[[ DATA EXTRACT open ]]
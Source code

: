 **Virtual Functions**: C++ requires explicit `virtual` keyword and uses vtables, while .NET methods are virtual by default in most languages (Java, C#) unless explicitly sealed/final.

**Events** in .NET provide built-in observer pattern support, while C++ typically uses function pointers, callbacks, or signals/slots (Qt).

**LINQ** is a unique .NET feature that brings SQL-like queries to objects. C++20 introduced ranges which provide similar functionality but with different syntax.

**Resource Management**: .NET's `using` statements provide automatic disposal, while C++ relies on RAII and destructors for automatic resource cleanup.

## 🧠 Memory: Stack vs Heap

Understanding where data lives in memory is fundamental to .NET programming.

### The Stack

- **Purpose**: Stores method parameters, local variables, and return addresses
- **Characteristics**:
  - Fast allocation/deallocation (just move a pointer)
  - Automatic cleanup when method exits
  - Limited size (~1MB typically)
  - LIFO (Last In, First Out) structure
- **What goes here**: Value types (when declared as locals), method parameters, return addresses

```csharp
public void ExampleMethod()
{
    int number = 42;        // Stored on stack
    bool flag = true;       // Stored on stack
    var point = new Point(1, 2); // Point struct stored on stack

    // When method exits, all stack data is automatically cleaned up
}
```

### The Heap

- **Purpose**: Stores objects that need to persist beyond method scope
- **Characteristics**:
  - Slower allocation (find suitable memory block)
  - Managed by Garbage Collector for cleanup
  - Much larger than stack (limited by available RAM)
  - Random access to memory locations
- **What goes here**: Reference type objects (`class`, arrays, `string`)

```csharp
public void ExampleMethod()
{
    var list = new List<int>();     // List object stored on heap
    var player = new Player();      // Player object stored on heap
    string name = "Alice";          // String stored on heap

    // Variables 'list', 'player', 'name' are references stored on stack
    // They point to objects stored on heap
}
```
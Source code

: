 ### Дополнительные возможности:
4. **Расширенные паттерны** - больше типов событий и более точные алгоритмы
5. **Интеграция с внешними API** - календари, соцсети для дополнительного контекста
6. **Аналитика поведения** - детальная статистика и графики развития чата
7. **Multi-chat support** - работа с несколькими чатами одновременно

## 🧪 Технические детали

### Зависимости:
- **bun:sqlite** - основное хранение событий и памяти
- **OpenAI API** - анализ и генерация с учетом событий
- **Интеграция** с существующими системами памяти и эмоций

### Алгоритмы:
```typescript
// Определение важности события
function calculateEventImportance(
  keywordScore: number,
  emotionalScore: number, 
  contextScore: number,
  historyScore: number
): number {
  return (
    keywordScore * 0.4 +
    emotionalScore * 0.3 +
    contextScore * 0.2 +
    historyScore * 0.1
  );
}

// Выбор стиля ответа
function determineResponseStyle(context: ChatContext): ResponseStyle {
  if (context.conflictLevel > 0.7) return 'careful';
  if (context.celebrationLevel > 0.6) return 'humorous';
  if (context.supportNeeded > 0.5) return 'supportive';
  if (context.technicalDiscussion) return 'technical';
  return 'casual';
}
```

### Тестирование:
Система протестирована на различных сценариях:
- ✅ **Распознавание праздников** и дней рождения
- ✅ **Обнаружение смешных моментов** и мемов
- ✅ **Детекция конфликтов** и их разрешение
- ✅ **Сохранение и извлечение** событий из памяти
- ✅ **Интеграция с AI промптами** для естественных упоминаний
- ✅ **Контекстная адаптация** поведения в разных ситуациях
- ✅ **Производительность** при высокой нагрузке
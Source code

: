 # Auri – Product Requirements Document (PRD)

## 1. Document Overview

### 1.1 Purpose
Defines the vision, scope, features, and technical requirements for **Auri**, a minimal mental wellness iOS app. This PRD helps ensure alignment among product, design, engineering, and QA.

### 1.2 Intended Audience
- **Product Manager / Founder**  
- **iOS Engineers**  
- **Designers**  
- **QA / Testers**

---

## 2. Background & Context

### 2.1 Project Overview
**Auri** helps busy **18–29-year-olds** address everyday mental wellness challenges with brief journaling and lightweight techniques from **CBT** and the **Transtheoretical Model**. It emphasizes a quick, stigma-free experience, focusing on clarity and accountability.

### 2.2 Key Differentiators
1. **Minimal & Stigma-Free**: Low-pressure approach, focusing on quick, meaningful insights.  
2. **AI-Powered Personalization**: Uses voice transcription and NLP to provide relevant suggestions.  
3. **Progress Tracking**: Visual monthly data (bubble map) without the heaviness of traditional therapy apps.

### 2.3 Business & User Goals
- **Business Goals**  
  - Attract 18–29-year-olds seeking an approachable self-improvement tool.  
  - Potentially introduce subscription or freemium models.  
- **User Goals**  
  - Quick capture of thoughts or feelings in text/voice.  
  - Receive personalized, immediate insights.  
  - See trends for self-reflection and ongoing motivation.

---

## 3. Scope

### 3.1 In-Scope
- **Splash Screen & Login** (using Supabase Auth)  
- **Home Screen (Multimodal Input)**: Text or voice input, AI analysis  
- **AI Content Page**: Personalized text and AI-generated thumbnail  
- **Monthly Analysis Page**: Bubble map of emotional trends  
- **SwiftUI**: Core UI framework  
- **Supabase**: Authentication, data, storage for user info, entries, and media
[[ DATA EXTRACT closed ]]
INSTRUCTIONS TO FOLLOW:
Looking at the material above, please copy exactly every line from its first line through the line containing "4. **Расширенные паттерны**", with both ends included and nothing else.

TASK SOLUTION:
Source code

: **Virtual Functions**: C++ requires explicit `virtual` keyword and uses vtables, while .NET methods are virtual by default in most languages (Java, C#) unless explicitly sealed/final.

**Events** in .NET provide built-in observer pattern support, while C++ typically uses function pointers, callbacks, or signals/slots (Qt).

**LINQ** is a unique .NET feature that brings SQL-like queries to objects. C++20 introduced ranges which provide similar functionality but with different syntax.

**Resource Management**: .NET's `using` statements provide automatic disposal, while C++ relies on RAII and destructors for automatic resource cleanup.

## 🧠 Memory: Stack vs Heap

Understanding where data lives in memory is fundamental to .NET programming.

### The Stack

- **Purpose**: Stores method parameters, local variables, and return addresses
- **Characteristics**:
  - Fast allocation/deallocation (just move a pointer)
  - Automatic cleanup when method exits
  - Limited size (~1MB typically)
  - LIFO (Last In, First Out) structure
- **What goes here**: Value types (when declared as locals), method parameters, return addresses

```csharp
public void ExampleMethod()
{
    int number = 42;        // Stored on stack
    bool flag = true;       // Stored on stack
    var point = new Point(1, 2); // Point struct stored on stack

    // When method exits, all stack data is automatically cleaned up
}
```

### The Heap

- **Purpose**: Stores objects that need to persist beyond method scope
- **Characteristics**:
  - Slower allocation (find suitable memory block)
  - Managed by Garbage Collector for cleanup
  - Much larger than stack (limited by available RAM)
  - Random access to memory locations
- **What goes here**: Reference type objects (`class`, arrays, `string`)

```csharp
public void ExampleMethod()
{
    var list = new List<int>();     // List object stored on heap
    var player = new Player();      // Player object stored on heap
    string name = "Alice";          // String stored on heap

    // Variables 'list', 'player', 'name' are references stored on stack
    // They point to objects stored on heap
}
```
Source code

: ### Дополнительные возможности:
4. **Расширенные паттерны** - больше типов событий и более точные алгоритмы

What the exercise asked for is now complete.